72 terms · last verified 2026-04-26 · methodology
SDWIS (Safe Drinking Water Information System)
EPA's federal database of every community water system, its violations, lead-and-copper sampling, and treatment data.
Operated by the EPA, SDWIS aggregates compliance data reported by states under the Safe Drinking Water Act. Each community water system (CWS) appears with a unique PWSID identifier, its served population, and its violation history.
Updated quarterly. zipradar federates SDWIS at /topic/water-quality/ — showing the dominant CWS per ZIP, last 3 years of violations, and lead-copper results.
LCRR (Lead and Copper Rule Revisions)
EPA's 2024 update tightening lead-pipe inventories, sampling procedures, and trigger thresholds for action by water systems.
The Lead and Copper Rule Revisions require every water system to publish a service-line inventory by October 2024 identifying lead, galvanized-requiring-replacement, non-lead, and unknown lines.
The rule lowers the lead trigger level to 10 µg/L (down from 15 µg/L action level under the original rule) and mandates replacement of identified lead lines within 10 years.
PWSID (Public Water System ID)
Federal 9-character identifier assigned to every regulated US community water system (state code + 7-digit number).
Every public water system carries a PWSID. zipradar uses PWSID as the join key between SDWIS violation records and the geographic ZIPs each system serves.
Tier 1 violation (acute health-based)
Most-serious water-quality violation requiring 24-hour public notice — coliform/E. coli, nitrate exceedance, chlorine dioxide exceedance.
EPA classifies violations into Tier 1 (acute health, 24-hour public notice), Tier 2 (chronic health, 30-day notice), and Tier 3 (monitoring/reporting, annual notice). Tier 1 events appear with red flags on zipradar.

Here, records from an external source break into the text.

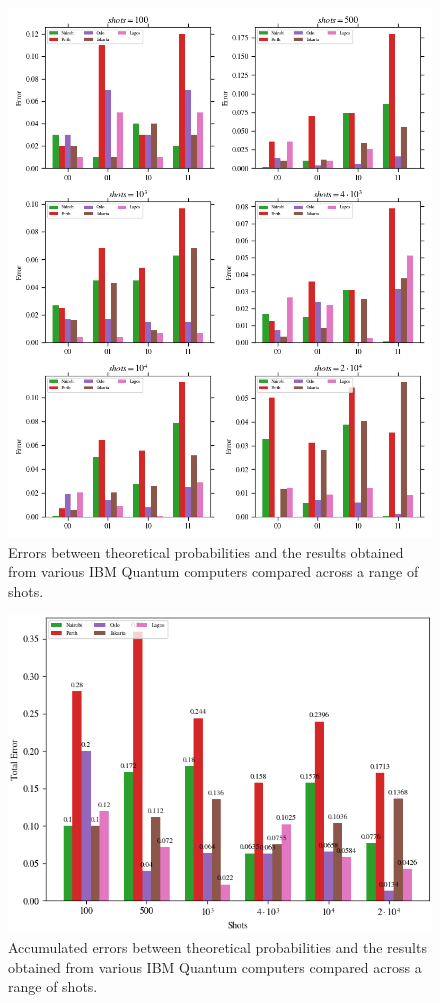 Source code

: \begin{figure}[h!]
\centering
\includegraphics[width=\textwidth]{images/quantum_benchmark_error.png}
\caption{Errors between theoretical probabilities and the results obtained from various IBM Quantum computers compared across a range of shots.}
\label{fig:quantum_benchmark_error}
\end{figure}

\begin{figure}[h!]
\centering
\includegraphics[width=\textwidth]{images/quantum_benchmark_total_error.png}
\caption{Accumulated errors between theoretical probabilities and the results obtained from various IBM Quantum computers compared across a range of shots.}
\label{fig:quantum_benchmark_total_error}
\end{figure}

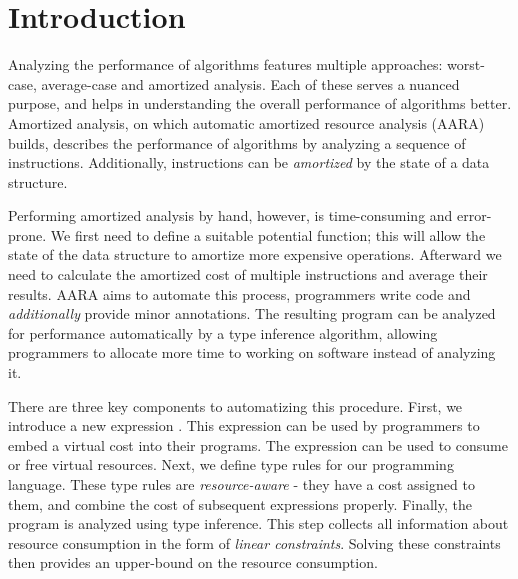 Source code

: \chapter{Introduction}\label{chap:introduction}

Analyzing the performance of algorithms features multiple approaches: worst-case, average-case and amortized analysis. Each of these serves a nuanced purpose, and helps in understanding the overall performance of algorithms better. Amortized analysis, on which automatic amortized resource analysis (AARA) builds, describes the performance of algorithms by analyzing a sequence of instructions. Additionally, instructions can be \emph{amortized} by the state of a data structure. 

Performing amortized analysis by hand, however, is time-consuming and error-prone. We first need to define a suitable potential function; this will allow the state of the data structure to amortize more expensive operations. Afterward we need to calculate the amortized cost of multiple instructions and average their results. AARA aims to automate this process, programmers write code and \emph{additionally} provide minor annotations. The resulting program can be analyzed for performance automatically by a type inference algorithm, allowing programmers to allocate more time to working on software instead of analyzing it. 

There are three key components to automatizing this procedure. First, we introduce a new expression . This expression can be used by programmers to embed a virtual cost into their programs. The \tick{} expression can be used to consume or free virtual resources. Next, we define type rules for our programming language. These type rules are \emph{resource-aware} - they have a cost assigned to them, and combine the cost of subsequent expressions properly. Finally, the program is analyzed using type inference. This step collects all information about resource consumption in the form of \emph{linear constraints}. Solving these constraints then provides an upper-bound on the resource consumption.
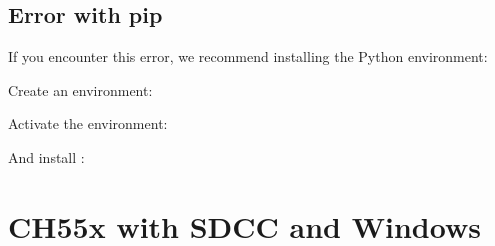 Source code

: \documentclass[letterpaper,10pt,english]{sphinxmanual}
\begin{document}
\section{Error with pip}
\label{\detokenize{install_linux:error-with-pip}}
\sphinxAtStartPar
If you encounter this error, we recommend installing the Python environment:

\begin{sphinxVerbatim}[commandchars=\\\{\}]
   
\end{sphinxVerbatim}

\sphinxAtStartPar
Create an environment:

\begin{sphinxVerbatim}[commandchars=\\\{\}]
   
\end{sphinxVerbatim}

\sphinxAtStartPar
Activate the environment:

\begin{sphinxVerbatim}[commandchars=\\\{\}]
 
\end{sphinxVerbatim}

\sphinxAtStartPar
And install :

\begin{sphinxVerbatim}[commandchars=\\\{\}]
  
\end{sphinxVerbatim}

\sphinxstepscope


\chapter{CH55x with SDCC and Windows}
\label{\detokenize{install_windows:ch55x-with-sdcc-and-windows}}\label{\detokenize{install_windows::doc}}
\end{document}
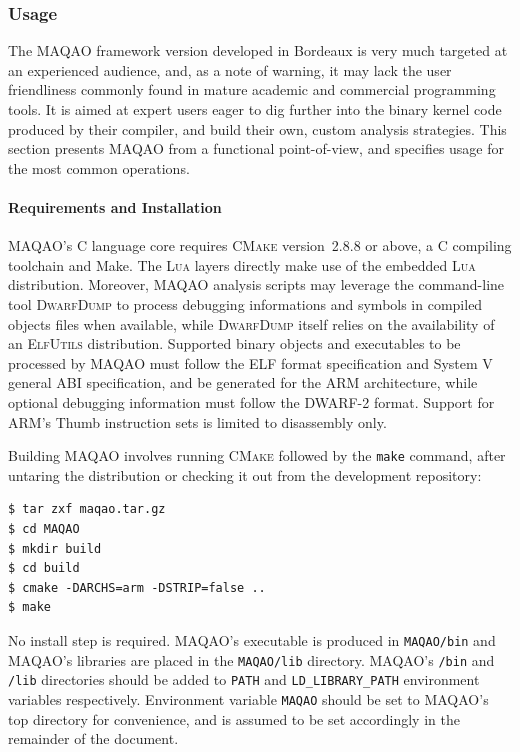 \documentclass[11pt, a4paper, twoside]{montblanc2}
\def\cmake{\textsc{CMake}\xspace}
\def\lua{\textsc{Lua}\xspace}
\def\dd{\textsc{DwarfDump}\xspace}
\def\elfutils{\textsc{ElfUtils}\xspace}
\begin{document}
\subsubsection{Usage}

The MAQAO framework version developed in Bordeaux is very much targeted at an experienced audience, 
and, as a note of warning, it may lack the user friendliness commonly found in mature academic and 
commercial programming tools. It is aimed at expert users eager to dig further into the binary 
kernel code produced by their compiler, and build their own, custom analysis strategies.
This section presents MAQAO from a functional point-of-view, and specifies usage for the most common
operations.

\paragraph{Requirements and Installation}

MAQAO's C language core requires \cmake version~2.8.8 or above, a C compiling toolchain 
and Make. The \lua layers directly make use of the embedded \lua distribution. Moreover, MAQAO 
analysis scripts may leverage the command-line tool \dd to process debugging informations and 
symbols in compiled objects files when available, while \dd itself relies on the availability of an 
\elfutils distribution. Supported binary objects and executables to be processed by MAQAO must 
follow the ELF format specification and System V general ABI specification, and be generated for the 
ARM architecture, while optional debugging information must follow the DWARF-2 format. Support for 
ARM's Thumb instruction sets is limited to disassembly only.

Building MAQAO involves running \cmake followed by the \verb|make| command, after untaring the 
distribution or checking it out from the development repository:

\begin{verbatim}
$ tar zxf maqao.tar.gz
$ cd MAQAO
$ mkdir build
$ cd build
$ cmake -DARCHS=arm -DSTRIP=false ..
$ make
\end{verbatim}

No install step is required. MAQAO's executable is produced in \verb|MAQAO/bin| and MAQAO's 
libraries are placed in the \verb|MAQAO/lib| directory. MAQAO's \verb|/bin| and \verb|/lib|
directories should be added to \verb|PATH| and \verb|LD_LIBRARY_PATH| environment variables 
respectively. Environment variable \verb|MAQAO| should be set to MAQAO's top directory for 
convenience, and is assumed to be set accordingly in the remainder of the document.
\end{document}
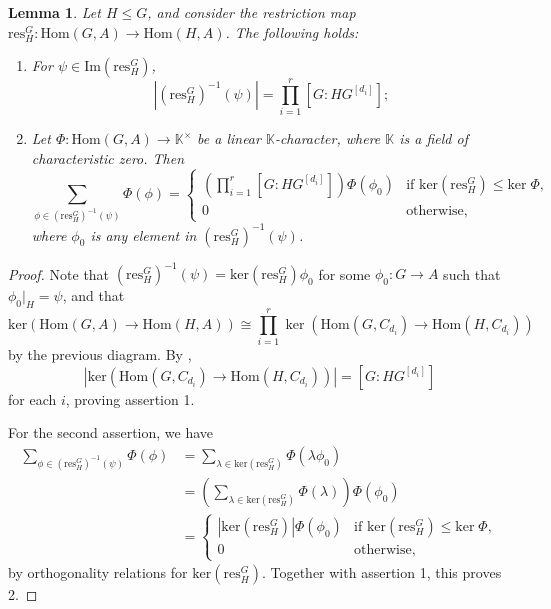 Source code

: \documentclass[letterpaper,12pt]{article}
\theoremstyle{plain}
\newtheorem{lemma}[theorem]{Lemma}
\theoremstyle{definition}
\newcommand{\K}{\mathbb{K}}
\begin{document}
\begin{lemma}
    Let $H\leq G$, and consider the restriction map $\mathrm{res}^G_H:\mathrm{Hom}(G,A)\longrightarrow \mathrm{Hom}(H,A)$. The following holds:
    \begin{enumerate}
        \item For $\psi\in \mathrm{Im}\left(\mathrm{res}^G_H\right)$, 
        $$\left|\left(\mathrm{res}^G_H\right)^{-1}(\psi)\right|=\prod_{i=1}^r\left[G:HG^{[d_i]}\right];$$
        \item Let $\Phi:\mathrm{Hom}(G,A)\longrightarrow \K^{\times}$ be a linear $\K$-character, where $\K$ is a field of characteristic zero. Then
        $$\sum_{\phi\in \left(\mathrm{res}^G_H\right)^{-1}(\psi)}\Phi(\phi)=\begin{cases}
            \left(\prod_{i=1}^r\left[G:HG^{[d_i]}\right]\right)\Phi(\phi_0) &\text{if }\mathrm{ker}\left(\mathrm{res}^G_H\right)\leq \mathrm{ker}\;\Phi,\\
            0 &\text{otherwise,}
        \end{cases}$$
        where $\phi_0$ is any element in $\left(\mathrm{res}^G_H\right)^{-1}(\psi)$.
    \end{enumerate}
\end{lemma}
\begin{proof}
    Note that $\left(\mathrm{res}^G_H\right)^{-1}(\psi)=\mathrm{ker}\left(\mathrm{res}^G_H\right)\phi_0$ for some $\phi_0:G\longrightarrow A$ such that $\phi_0|_H=\psi$, and that
    $$\mathrm{ker}\left(\mathrm{Hom}(G,A)\to \mathrm{Hom}(H,A)\right)\cong \prod_{i=1}^r\ker\left(\mathrm{Hom}(G,C_{d_i})\to \mathrm{Hom}(H,C_{d_i})\right)$$
    by the previous diagram. By \cite[Lemma 5.3]{GarRag}, 
    $$\left|\mathrm{ker}\left(\mathrm{Hom}\left(G,C_{d_i}\right)\to \mathrm{Hom}\left(H,C_{d_i}\right)\right)\right|=\left[G:HG^{[d_i]}\right]$$
    for each $i$, proving assertion 1. 
    
    For the second assertion, we have
    \begin{align*}
        \sum_{\phi\in \left(\mathrm{res}^G_H\right)^{-1}(\psi)}\Phi(\phi) 
        &=\sum_{\lambda \in \mathrm{ker}\left(\mathrm{res}^G_H\right)}\Phi(\lambda\phi_0)\\
        &=\left(\sum_{\lambda\in \mathrm{ker}\left(\mathrm{res}^G_H\right)}\Phi(\lambda)\right)\Phi(\phi_0)\\
        &=\begin{cases}
            \left|\mathrm{ker}\left(\mathrm{res}^G_H\right)\right|\Phi(\phi_0) &\text{if }\mathrm{ker}\left(\mathrm{res}^G_H\right)\leq \mathrm{ker}\;\Phi,\\
            0 &\text{otherwise,}
        \end{cases}
    \end{align*}
    by orthogonality relations for $\mathrm{ker}\left(\mathrm{res}^G_H\right)$. Together with assertion 1, this proves 2.
\end{proof}
\end{document}
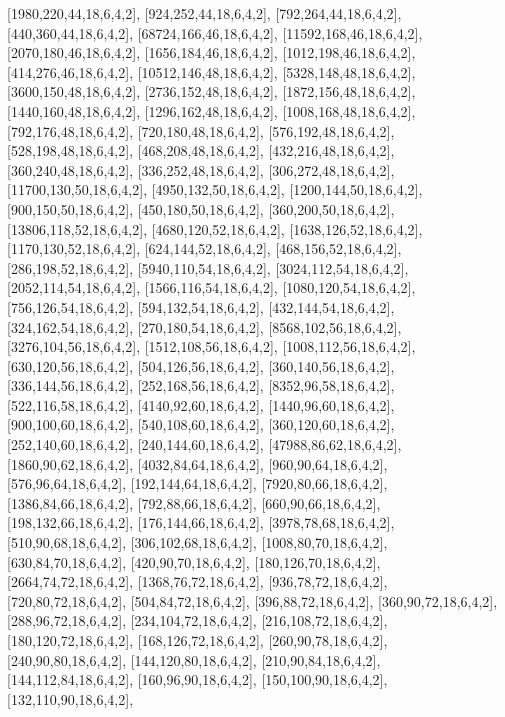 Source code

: \documentclass[12pt]{amsart}
\begin{document}
[1980,220,44,18,6,4,2],   [924,252,44,18,6,4,2],   [792,264,44,18,6,4,2],   [440,360,44,18,6,4,2],   [68724,166,46,18,6,4,2],   [11592,168,46,18,6,4,2],
[2070,180,46,18,6,4,2],   [1656,184,46,18,6,4,2],   [1012,198,46,18,6,4,2],   [414,276,46,18,6,4,2],   [10512,146,48,18,6,4,2],   [5328,148,48,18,6,4,2],
[3600,150,48,18,6,4,2],   [2736,152,48,18,6,4,2],   [1872,156,48,18,6,4,2],   [1440,160,48,18,6,4,2],   [1296,162,48,18,6,4,2],   [1008,168,48,18,6,4,2],
[792,176,48,18,6,4,2],   [720,180,48,18,6,4,2],   [576,192,48,18,6,4,2],   [528,198,48,18,6,4,2],   [468,208,48,18,6,4,2],   [432,216,48,18,6,4,2],
[360,240,48,18,6,4,2],   [336,252,48,18,6,4,2],   [306,272,48,18,6,4,2],   [11700,130,50,18,6,4,2],   [4950,132,50,18,6,4,2],   [1200,144,50,18,6,4,2],
[900,150,50,18,6,4,2],   [450,180,50,18,6,4,2],   [360,200,50,18,6,4,2],   [13806,118,52,18,6,4,2],   [4680,120,52,18,6,4,2],   [1638,126,52,18,6,4,2],
[1170,130,52,18,6,4,2],   [624,144,52,18,6,4,2],   [468,156,52,18,6,4,2],   [286,198,52,18,6,4,2],   [5940,110,54,18,6,4,2],   [3024,112,54,18,6,4,2],
[2052,114,54,18,6,4,2],   [1566,116,54,18,6,4,2],   [1080,120,54,18,6,4,2],   [756,126,54,18,6,4,2],   [594,132,54,18,6,4,2],   [432,144,54,18,6,4,2],
[324,162,54,18,6,4,2],   [270,180,54,18,6,4,2],   [8568,102,56,18,6,4,2],   [3276,104,56,18,6,4,2],   [1512,108,56,18,6,4,2],   [1008,112,56,18,6,4,2],
[630,120,56,18,6,4,2],   [504,126,56,18,6,4,2],   [360,140,56,18,6,4,2],   [336,144,56,18,6,4,2],   [252,168,56,18,6,4,2],   [8352,96,58,18,6,4,2],
[522,116,58,18,6,4,2],   [4140,92,60,18,6,4,2],   [1440,96,60,18,6,4,2],   [900,100,60,18,6,4,2],   [540,108,60,18,6,4,2],   [360,120,60,18,6,4,2],
[252,140,60,18,6,4,2],   [240,144,60,18,6,4,2],   [47988,86,62,18,6,4,2],   [1860,90,62,18,6,4,2],   [4032,84,64,18,6,4,2],   [960,90,64,18,6,4,2],   [576,96,64,18,6,4,2],
[192,144,64,18,6,4,2],   [7920,80,66,18,6,4,2],   [1386,84,66,18,6,4,2],   [792,88,66,18,6,4,2],   [660,90,66,18,6,4,2],   [198,132,66,18,6,4,2],   [176,144,66,18,6,4,2],
[3978,78,68,18,6,4,2],   [510,90,68,18,6,4,2],   [306,102,68,18,6,4,2],   [1008,80,70,18,6,4,2],   [630,84,70,18,6,4,2],   [420,90,70,18,6,4,2],   [180,126,70,18,6,4,2],
[2664,74,72,18,6,4,2],   [1368,76,72,18,6,4,2],   [936,78,72,18,6,4,2],   [720,80,72,18,6,4,2],   [504,84,72,18,6,4,2],   [396,88,72,18,6,4,2],   [360,90,72,18,6,4,2],
[288,96,72,18,6,4,2],   [234,104,72,18,6,4,2],   [216,108,72,18,6,4,2],   [180,120,72,18,6,4,2],   [168,126,72,18,6,4,2],   [260,90,78,18,6,4,2],   [240,90,80,18,6,4,2],
[144,120,80,18,6,4,2],   [210,90,84,18,6,4,2],   [144,112,84,18,6,4,2],   [160,96,90,18,6,4,2],   [150,100,90,18,6,4,2],   [132,110,90,18,6,4,2],
\end{document}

Service line inventory (SLI)
Mandatory LCRR catalog identifying every water service line as lead, galvanized-requiring-replacement, non-lead, or unknown.
Required for every US public water system as of October 2024. Updated annually. Used by lenders + insurers to assess remediation cost on home transactions.
FIRM (Flood Insurance Rate Map)
Official FEMA map showing flood-zone designations + base flood elevations for the 1% annual-chance flood for every US property.
FIRMs are the binding regulatory documents for NFIP flood insurance + lender flood-determination requirements. Updated by FEMA via map-revision projects, often in 5-10 year cycles.
BFE (Base Flood Elevation)
Elevation in feet above sea level that water reaches in a 1% annual-chance flood — the number that drives NFIP premium rating.
BFE applies in A, AE, AH, AO, V, VE flood zones. Lowest-floor elevation relative to BFE determines premium tier under NFIP Risk Rating 2.0.
LOMA (Letter of Map Amendment)
Official FEMA decision removing a structure from a Special Flood Hazard Area when natural ground elevation is at or above BFE.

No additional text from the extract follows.